REQUIRED ACTION —
Would you repeat every entry below word for word but drop the images?

====

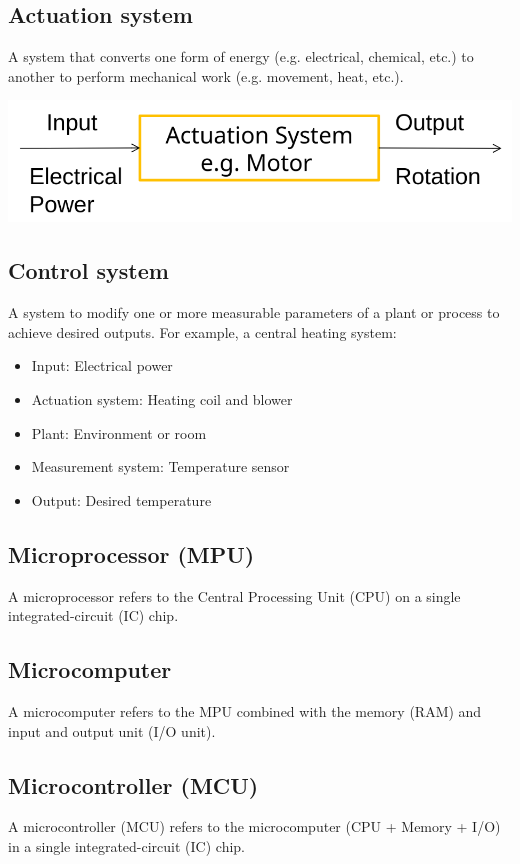 \documentclass[11pt]{article}
\begin{document}
\subsection{Actuation system}
\label{sec:org3e09752}
A system that converts one form of energy (e.g. electrical, chemical, etc.) to another to perform mechanical work (e.g. movement, heat, etc.).
\begin{center}
\includegraphics[width=.9\linewidth]{./images/actuation-system.png}
\end{center}
\subsection{Control system}
\label{sec:org28db679}
A system to modify one or more measurable parameters of a plant or process to achieve desired outputs. For example, a central heating system:
\begin{itemize}
\item Input: Electrical power
\item Actuation system: Heating coil and blower
\item Plant: Environment or room
\item Measurement system: Temperature sensor
\item Output: Desired temperature
\end{itemize}
\subsection{Microprocessor (MPU)}
\label{sec:org82c3bbb}
A microprocessor refers to the Central Processing Unit (CPU) on a single integrated-circuit (IC) chip.
\subsection{Microcomputer}
\label{sec:org44afd62}
A microcomputer refers to the MPU combined with the memory (RAM) and input and output unit (I/O unit).
\subsection{Microcontroller (MCU)}
\label{sec:orge841101}
A microcontroller (MCU) refers to the microcomputer (CPU + Memory + I/O) in a single integrated-circuit (IC) chip.
\end{document}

====

ANSWER BOX —
 \documentclass[11pt]{article}
\begin{document}
\subsection{Actuation system}
\label{sec:org3e09752}
A system that converts one form of energy (e.g. electrical, chemical, etc.) to another to perform mechanical work (e.g. movement, heat, etc.).
\begin{center}
\includegraphics[width=.9\linewidth]{./images/actuation-system.png}
\end{center}
\subsection{Control system}
\label{sec:org28db679}
A system to modify one or more measurable parameters of a plant or process to achieve desired outputs. For example, a central heating system:
\begin{itemize}
\item Input: Electrical power
\item Actuation system: Heating coil and blower
\item Plant: Environment or room
\item Measurement system: Temperature sensor
\item Output: Desired temperature
\end{itemize}
\subsection{Microprocessor (MPU)}
\label{sec:org82c3bbb}
A microprocessor refers to the Central Processing Unit (CPU) on a single integrated-circuit (IC) chip.
\subsection{Microcomputer}
\label{sec:org44afd62}
A microcomputer refers to the MPU combined with the memory (RAM) and input and output unit (I/O unit).
\subsection{Microcontroller (MCU)}
\label{sec:orge841101}
A microcontroller (MCU) refers to the microcomputer (CPU + Memory + I/O) in a single integrated-circuit (IC) chip.
\end{document}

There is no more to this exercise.